*** Opening of PROVIDED RECORDS ***

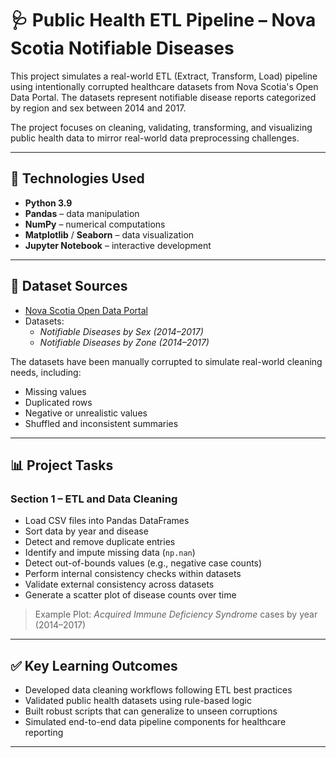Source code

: # 🩺 Public Health ETL Pipeline – Nova Scotia Notifiable Diseases

This project simulates a real-world ETL (Extract, Transform, Load) pipeline using intentionally corrupted healthcare datasets from Nova Scotia's Open Data Portal. The datasets represent notifiable disease reports categorized by region and sex between 2014 and 2017.

The project focuses on cleaning, validating, transforming, and visualizing public health data to mirror real-world data preprocessing challenges.

---

## 🧰 Technologies Used

- **Python 3.9**
- **Pandas** – data manipulation
- **NumPy** – numerical computations
- **Matplotlib** / **Seaborn** – data visualization
- **Jupyter Notebook** – interactive development

---

## 📂 Dataset Sources

- [Nova Scotia Open Data Portal](https://data.novascotia.ca/)
- Datasets:
  - *Notifiable Diseases by Sex (2014–2017)*
  - *Notifiable Diseases by Zone (2014–2017)*

The datasets have been manually corrupted to simulate real-world cleaning needs, including:
- Missing values
- Duplicated rows
- Negative or unrealistic values
- Shuffled and inconsistent summaries

---

## 📊 Project Tasks

### Section 1 – ETL and Data Cleaning
- Load CSV files into Pandas DataFrames
- Sort data by year and disease
- Detect and remove duplicate entries
- Identify and impute missing data (`np.nan`)
- Detect out-of-bounds values (e.g., negative case counts)
- Perform internal consistency checks within datasets
- Validate external consistency across datasets
- Generate a scatter plot of disease counts over time

> Example Plot: *Acquired Immune Deficiency Syndrome* cases by year (2014–2017)

---

## ✅ Key Learning Outcomes

- Developed data cleaning workflows following ETL best practices
- Validated public health datasets using rule-based logic
- Built robust scripts that can generalize to unseen corruptions
- Simulated end-to-end data pipeline components for healthcare reporting

---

*** Close of PROVIDED RECORDS ***

## EXERCISE AIM
If a record contains a picture, leave the picture out and retype everything else exactly.

## SOLUTION
Source code

: # 🩺 Public Health ETL Pipeline – Nova Scotia Notifiable Diseases

This project simulates a real-world ETL (Extract, Transform, Load) pipeline using intentionally corrupted healthcare datasets from Nova Scotia's Open Data Portal. The datasets represent notifiable disease reports categorized by region and sex between 2014 and 2017.

The project focuses on cleaning, validating, transforming, and visualizing public health data to mirror real-world data preprocessing challenges.

---

## 🧰 Technologies Used

- **Python 3.9**
- **Pandas** – data manipulation
- **NumPy** – numerical computations
- **Matplotlib** / **Seaborn** – data visualization
- **Jupyter Notebook** – interactive development

---

## 📂 Dataset Sources

- [Nova Scotia Open Data Portal](https://data.novascotia.ca/)
- Datasets:
  - *Notifiable Diseases by Sex (2014–2017)*
  - *Notifiable Diseases by Zone (2014–2017)*

The datasets have been manually corrupted to simulate real-world cleaning needs, including:
- Missing values
- Duplicated rows
- Negative or unrealistic values
- Shuffled and inconsistent summaries

---

## 📊 Project Tasks

### Section 1 – ETL and Data Cleaning
- Load CSV files into Pandas DataFrames
- Sort data by year and disease
- Detect and remove duplicate entries
- Identify and impute missing data (`np.nan`)
- Detect out-of-bounds values (e.g., negative case counts)
- Perform internal consistency checks within datasets
- Validate external consistency across datasets
- Generate a scatter plot of disease counts over time

> Example Plot: *Acquired Immune Deficiency Syndrome* cases by year (2014–2017)

---

## ✅ Key Learning Outcomes

- Developed data cleaning workflows following ETL best practices
- Validated public health datasets using rule-based logic
- Built robust scripts that can generalize to unseen corruptions
- Simulated end-to-end data pipeline components for healthcare reporting

---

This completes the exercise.